Quanti eravate all'epoca?
«Circa cento. Era l'Edilnord, Berlusconi aveva finito Milano 2. Poi è stata una cavalcata».
Ma Berlusconi pensava da solo a tutte queste cose?
«Berlusconi è un genio e credo che glielo riconoscano tutti, anche gli avversari. È un genio ma anche uno sgobbone. Per esempio lui il venerdì faceva la sua visita a Milano 2 e controllava anche i fili d'erba. Non sto scherzando, i prati dovevano essere curati».
Quanti anni aveva?
«Quando ha pensato a Milano 2 aveva 30 anni e aveva già fatto un quartiere di 5mila abitanti a Brugherio»
Quanto fatturava l'Edilnord in quegli anni?
«Quando ha venduto Milano 2 ha incassato 35 miliardi di lire. Siamo nel 1974. Era il suo guadagno e non aveva ancora 40 anni. Era un fenomeno».

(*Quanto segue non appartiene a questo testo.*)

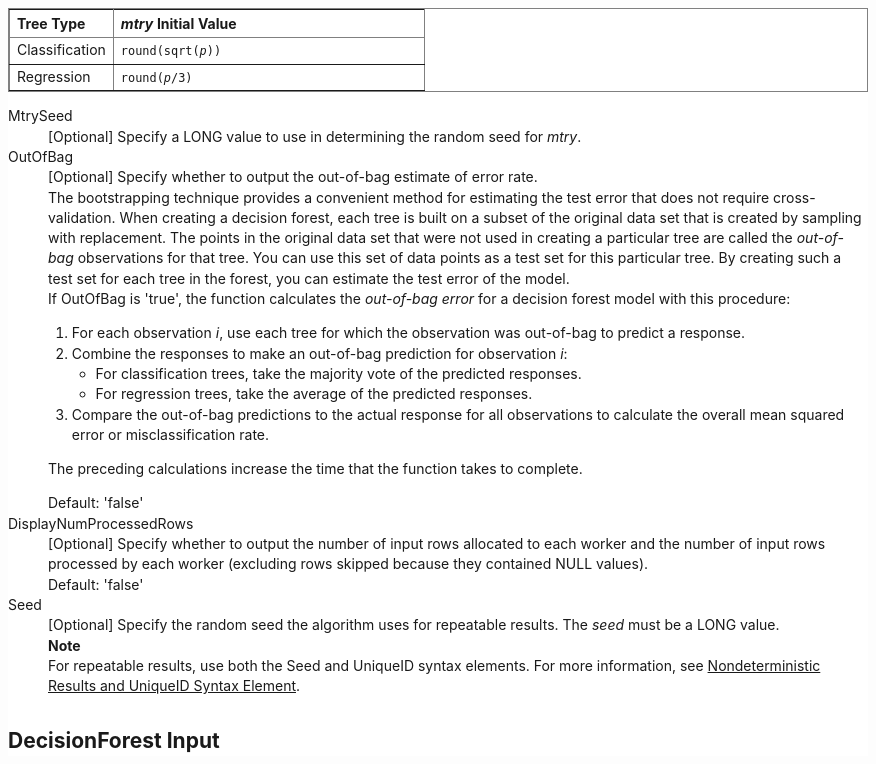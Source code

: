 <div class="tablenoborder"><table cellpadding="4" cellspacing="0" summary="" id="nsi1506112553032__table_km2_2pz_fdb" class="table" frame="border" border="1" rules="all"><div class="caption"></div><colgroup span="1"><col style="width:25%" span="1"></col><col style="width:75%" span="1"></col></colgroup><thead class="thead" style="text-align:left;"><tr class="row"><th class="entry cellrowborder" style="vertical-align:top;" id="d239389e309" rowspan="1" colspan="1">Tree Type</th><th class="entry cellrowborder" style="vertical-align:top;" id="d239389e311" rowspan="1" colspan="1"><var class="keyword varname">mtry</var> Initial Value</th></tr></thead><tbody class="tbody"><tr class="row"><td class="entry cellrowborder" style="vertical-align:top;" headers="d239389e309" rowspan="1" colspan="1">Classification</td><td class="entry cellrowborder" style="vertical-align:top;" headers="d239389e311" rowspan="1" colspan="1"><code class="ph codeph">round(sqrt(<var class="keyword varname">p</var>))</code></td></tr><tr class="row"><td class="entry cellrowborder" style="vertical-align:top;" headers="d239389e309" rowspan="1" colspan="1">Regression</td><td class="entry cellrowborder" style="vertical-align:top;" headers="d239389e311" rowspan="1" colspan="1"><code class="ph codeph">round(<var class="keyword varname">p</var>/3)</code></td></tr></tbody></table></div></div></div></div></dd><dt class="dt pt dlterm">MtrySeed</dt><dd class="dd pd">[Optional] Specify a LONG value to use in determining the random seed for <var class="keyword varname">mtry</var>.</dd><dt class="dt pt dlterm">OutOfBag</dt><dd class="dd pd">[Optional] Specify whether to output the out-of-bag estimate of error rate. </dd><dd class="dd pd ddexpand">The bootstrapping technique provides a convenient method for estimating the test error that does not require cross-validation. When creating a decision forest, each tree is built on a subset of the original data set that is created by sampling with replacement. The points in the original data set that were not used in creating a particular tree are called the <dfn class="term">out-of-bag</dfn> observations for that tree. You can use this set of data points as a test set for this particular tree. By creating such a test set for each tree in the forest, you can estimate the test error of the model.</dd><dd class="dd pd ddexpand">If OutOfBag is 'true', the function calculates the <dfn class="term">out-of-bag error</dfn> for a decision forest model with this procedure: 
<ol class="ol" id="nsi1506112553032__ol_utb_nmd_kz">
<li class="li">For each observation <var class="keyword varname">i</var>, use each tree for which the observation was out-of-bag to predict a response.</li>
<li class="li">Combine the responses to make an out-of-bag prediction for observation <var class="keyword varname">i</var>:
<ul class="ul" id="nsi1506112553032__ul_ykm_wmd_kz">
<li class="li">For classification trees, take the majority vote of the predicted responses.</li>
<li class="li">For regression trees, take the average of the predicted responses.</li></ul></li>
<li class="li">Compare the out-of-bag predictions to the actual response for all observations to calculate the overall mean squared error or misclassification rate.</li></ol>
<p class="p">The preceding calculations increase the time that the function takes to complete.</p></dd><dd class="dd pd ddexpand">Default: 'false'</dd><dt class="dt pt dlterm">DisplayNumProcessedRows</dt><dd class="dd pd">[Optional] Specify whether to output the number of input rows allocated to each worker and the number of input rows processed by each worker (excluding rows skipped because they contained NULL values).</dd><dd class="dd pd ddexpand">Default: 'false'</dd><dt class="dt pt dlterm">Seed</dt><dd class="dd pd">[Optional] Specify the random seed the algorithm uses for repeatable results. The <var class="keyword varname">seed</var> must be a LONG value.<div class="note note" id="nsi1506112553032__note_N1020F_N10206_N101FF_N10018_N10014_N10010_N10001"><span><b>Note</b></span><div class="notebody"> For repeatable results, use both the Seed and UniqueID syntax elements. For more information, see <a href="qym1549987102806.md">Nondeterministic Results and UniqueID Syntax Element</a>.</div></div></dd></dl></div></div></div><div class="topic reference nested1" aria-labelledby="ariaid-title4" topicindex="4" topicid="xyv1506112665749" xml:lang="en-us" lang="en-us" id="xyv1506112665749">
<h2 class="title topictitle2" id="ariaid-title4">DecisionForest Input</h2><div class="body refbody"><div class="section" id="xyv1506112665749__section_N1000E_N1000C_N10001">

Come viene in mente a Berlusconi con 35 miliardi in cassa di unire il suo sforzo imprenditoriale a quello de il Giornale nel 1976?

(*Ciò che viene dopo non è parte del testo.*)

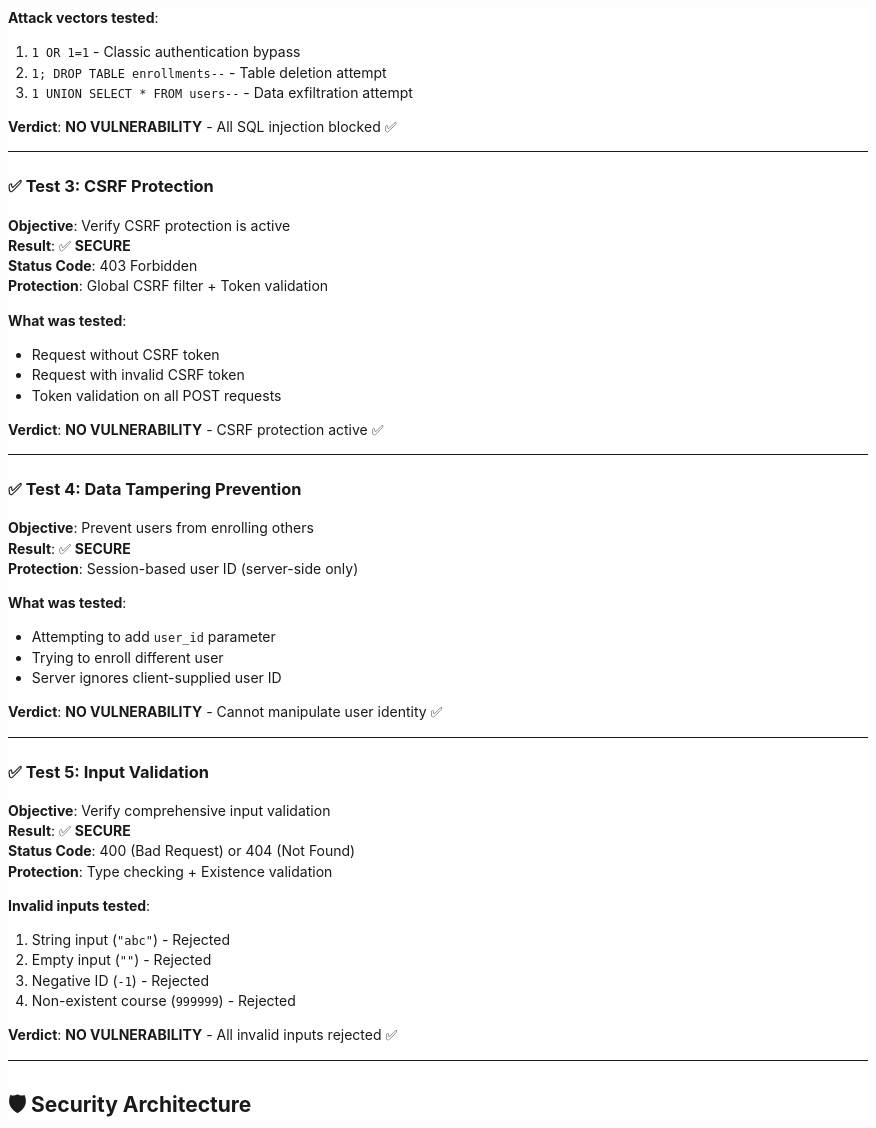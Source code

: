 **Attack vectors tested**:
1. `1 OR 1=1` - Classic authentication bypass
2. `1; DROP TABLE enrollments--` - Table deletion attempt
3. `1 UNION SELECT * FROM users--` - Data exfiltration attempt

**Verdict**: **NO VULNERABILITY** - All SQL injection blocked ✅

---

### **✅ Test 3: CSRF Protection**
**Objective**: Verify CSRF protection is active  
**Result**: ✅ **SECURE**  
**Status Code**: 403 Forbidden  
**Protection**: Global CSRF filter + Token validation

**What was tested**:
- Request without CSRF token
- Request with invalid CSRF token
- Token validation on all POST requests

**Verdict**: **NO VULNERABILITY** - CSRF protection active ✅

---

### **✅ Test 4: Data Tampering Prevention**
**Objective**: Prevent users from enrolling others  
**Result**: ✅ **SECURE**  
**Protection**: Session-based user ID (server-side only)

**What was tested**:
- Attempting to add `user_id` parameter
- Trying to enroll different user
- Server ignores client-supplied user ID

**Verdict**: **NO VULNERABILITY** - Cannot manipulate user identity ✅

---

### **✅ Test 5: Input Validation**
**Objective**: Verify comprehensive input validation  
**Result**: ✅ **SECURE**  
**Status Code**: 400 (Bad Request) or 404 (Not Found)  
**Protection**: Type checking + Existence validation

**Invalid inputs tested**:
1. String input (`"abc"`) - Rejected
2. Empty input (`""`) - Rejected
3. Negative ID (`-1`) - Rejected
4. Non-existent course (`999999`) - Rejected

**Verdict**: **NO VULNERABILITY** - All invalid inputs rejected ✅

---

## 🛡️ Security Architecture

«Non compra il Giornale ma lo aiuta finanziandolo. Come sappiamo Montanelli aveva lasciato il Corriere con altri giornalisti. Il Corriere in quel periodo stava facendo una polemica contro la Montedison, che investì denaro nel Giornale. Poi finita la polemica, l'avevano mollato. Allora Montanelli chiamò Berlusconi e andammo assieme in piazza Cavour. Montanelli disse di essere alla canna del gas e Berlusconi generosamente, mentre sembrava che il comunismo prendesse il potere, diceva: io ho fatto fortuna qui e voglio difendere questo Paese dal comunismo. Così Berlusconi si impegnò pesantemente a livello economico, lasciando la libertà a Montanelli di apparire ancora come i proprietario».
Ma Berlusconi litiga con Montanelli prima del 1994?

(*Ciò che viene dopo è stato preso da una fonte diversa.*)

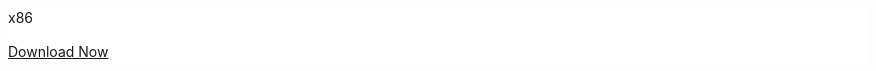 








</td>


</tr>






















<tr>














<td>x86</td>


<td>










<a href="http://pm.puppetlabs.com/puppet-agent/2016.4.13/1.10.14/repos/windows/puppet-agent-1.10.14-x86.msi">Download Now</a>










</td>


</tr>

«Ma no. Ora sono tutti montanelliani. Quando sento che Travaglio è il biografo di Montanelli... Montanelli era anticomunista nelle viscere e aveva un bellissimo rapporto con Berlusconi perché gli lasciava la massima libertà. Il Giornale avrebbe chiuso se non ci fosse stato Berlusconi. E ci fu un aiuto anche dalla De Agostini nella persona di Achille Boroli, un vero liberale».
I salotti buoni, le banche, Mediobanca, gli Agnelli vi hanno sempre considerato dei parvenue dell'impresa...
«Berlusconi è talmente fuori dagli schemi che non può essere ricompreso in un salotto buono. Lo stesso Cuccia, che in fondo aveva un'ammirazione per Berlusconi, era di un'altra generazione».
Parliamo della sua generosità
«Non era solo questione di denaro ma di presenza, di vicinanza. Oltre a dare si dava. Si ricordava tutto e tutti».
Si ricordava tutto perché aveva una grande staff?
«No, lui ha una memoria straordinaria. Poi c'è quell'attenzione fatta di calore. Perché ha avuto tanto consenso? Perché a gente lo sente vicino. E ancora oggi ha il consenso che ha, malgrado tutto, perché ha empatia».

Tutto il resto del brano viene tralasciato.